EXERCISE DIRECTIONS => When a line in the data below includes "Domination", pick it out and copy it.

··· SUPPLIED DATA

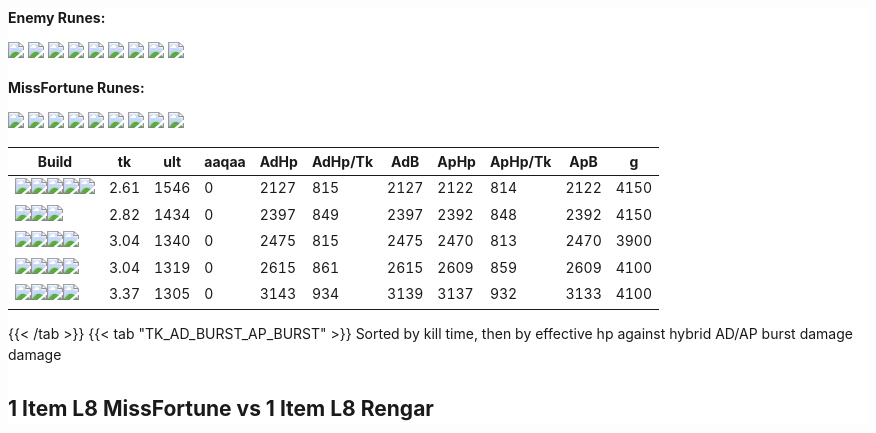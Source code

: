 

**Enemy Runes:**





![](/Styles/Inspiration/FirstStrike/FirstStrike.png)
![](/Styles/Inspiration/MagicalFootwear/MagicalFootwear.png)
![](/Styles/Inspiration/FuturesMarket/FuturesMarket.png)
![](/Styles/Inspiration/CosmicInsight/CosmicInsight.png)
![](/Styles/Domination/SuddenImpact/SuddenImpact.png)
![](/Styles/Domination/TreasureHunter/TreasureHunter.png)
![](/StatMods/StatModsAdaptiveForceIcon.png)
![](/StatMods/StatModsAdaptiveForceIcon.png)
![](/StatMods/StatModsHealthScalingIcon.png)



**MissFortune Runes:**


![](/Styles/Precision/PressTheAttack/PressTheAttack.png)
![](/Styles/Precision/AbsorbLife/AbsorbLife.png)
![](/Styles/Precision/LegendAlacrity/LegendAlacrity.png)
![](/Styles/Precision/CutDown/CutDown.png)
![](/Styles/Sorcery/AbsoluteFocus/AbsoluteFocus.png)
![](/Styles/Sorcery/GatheringStorm/GatheringStorm.png)
![](/StatMods/StatModsAttackSpeedIcon.png)
![](/StatMods/StatModsAdaptiveForceIcon.png)
![](/StatMods/StatModsHealthScalingIcon.png)





 Build |tk|ult|aaqaa|AdHp|AdHp/Tk|AdB|ApHp|ApHp/Tk|ApB|g
-|-|-|-|-|-|-|-|-|-|-
![](/item/3142.png)![](/item/1001.png)![](/item/1055.png)![](/item/1036.png)![](/item/1036.png)|2.61|1546|0|2127|815|2127|2122|814|2122|4150
![](/item/3072.png)![](/item/1001.png)![](/item/1055.png)|2.82|1434|0|2397|849|2397|2392|848|2392|4150
![](/item/3814.png)![](/item/1001.png)![](/item/1055.png)![](/item/1036.png)|3.04|1340|0|2475|815|2475|2470|813|2470|3900
![](/item/3181.png)![](/item/1001.png)![](/item/1055.png)![](/item/1036.png)|3.04|1319|0|2615|861|2615|2609|859|2609|4100
![](/item/6673.png)![](/item/1001.png)![](/item/1055.png)![](/item/1036.png)|3.37|1305|0|3143|934|3139|3137|932|3133|4100
{{< /tab >}}
{{< tab "TK_AD_BURST_AP_BURST" >}}
Sorted by kill time, then by effective hp against hybrid AD/AP burst damage damage
## 1 Item L8 MissFortune vs 1 Item L8 Rengar
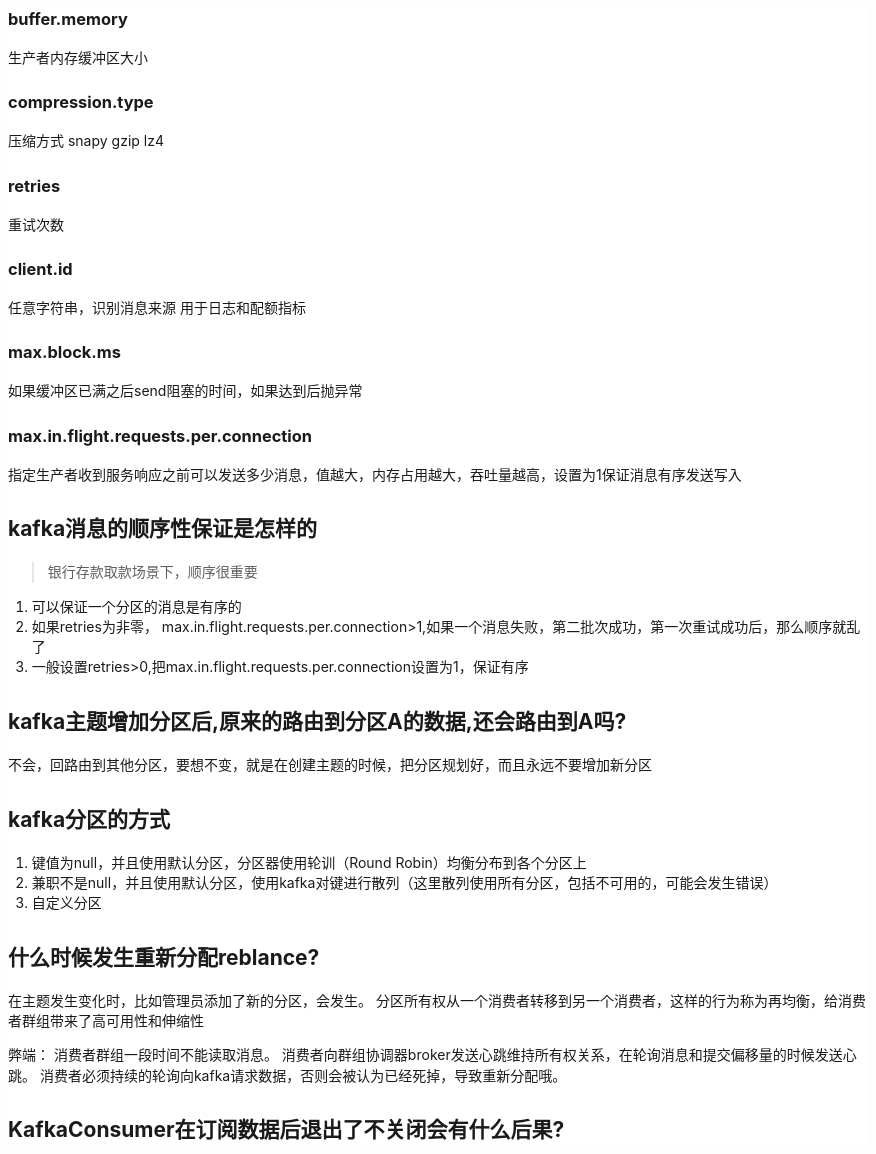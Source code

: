 ###  buffer.memory

生产者内存缓冲区大小

###   compression.type

压缩方式 snapy gzip lz4

###  retries

重试次数

###  client.id

任意字符串，识别消息来源 用于日志和配额指标

###  max.block.ms

如果缓冲区已满之后send阻塞的时间，如果达到后抛异常

###  max.in.flight.requests.per.connection

指定生产者收到服务响应之前可以发送多少消息，值越大，内存占用越大，吞吐量越高，设置为1保证消息有序发送写入

## kafka消息的顺序性保证是怎样的

>银行存款取款场景下，顺序很重要

1. 可以保证一个分区的消息是有序的
2. 如果retries为非零， max.in.flight.requests.per.connection>1,如果一个消息失败，第二批次成功，第一次重试成功后，那么顺序就乱了
3. 一般设置retries>0,把max.in.flight.requests.per.connection设置为1，保证有序

## kafka主题增加分区后,原来的路由到分区A的数据,还会路由到A吗?

不会，回路由到其他分区，要想不变，就是在创建主题的时候，把分区规划好，而且永远不要增加新分区

## kafka分区的方式

1. 键值为null，并且使用默认分区，分区器使用轮训（Round Robin）均衡分布到各个分区上
2. 兼职不是null，并且使用默认分区，使用kafka对键进行散列（这里散列使用所有分区，包括不可用的，可能会发生错误）
3. 自定义分区

## 什么时候发生重新分配reblance?

在主题发生变化时，比如管理员添加了新的分区，会发生。
分区所有权从一个消费者转移到另一个消费者，这样的行为称为再均衡，给消费者群组带来了高可用性和伸缩性

弊端： 消费者群组一段时间不能读取消息。
消费者向群组协调器broker发送心跳维持所有权关系，在轮询消息和提交偏移量的时候发送心跳。
消费者必须持续的轮询向kafka请求数据，否则会被认为已经死掉，导致重新分配哦。

## KafkaConsumer在订阅数据后退出了不关闭会有什么后果?
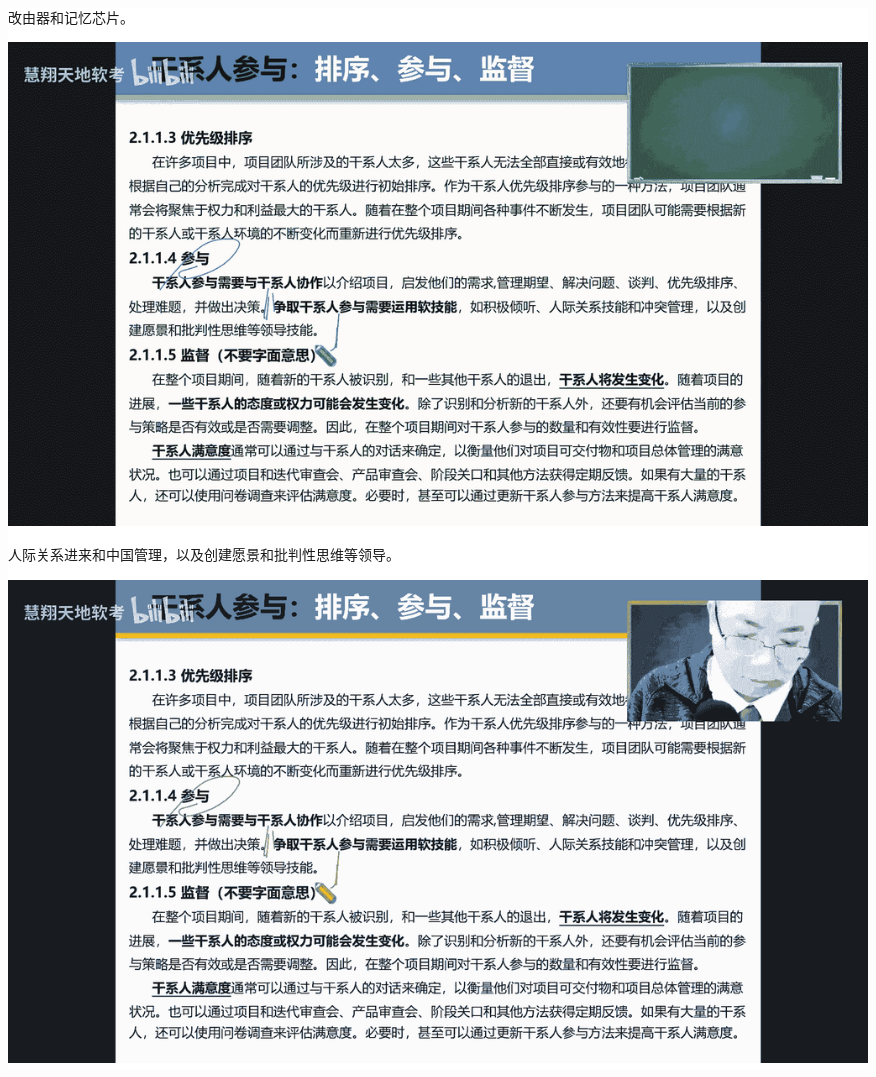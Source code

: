 改由器和记忆芯片。

![](img/f5101a2e930d362db52c997c67e368e7_73.png)

人际关系进来和中国管理，以及创建愿景和批判性思维等领导。

![](img/f5101a2e930d362db52c997c67e368e7_75.png)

······

SOLUTION TO THIS PROBLEM =>
![](/Styles/Domination/SuddenImpact/SuddenImpact.png)
![](/Styles/Domination/TreasureHunter/TreasureHunter.png)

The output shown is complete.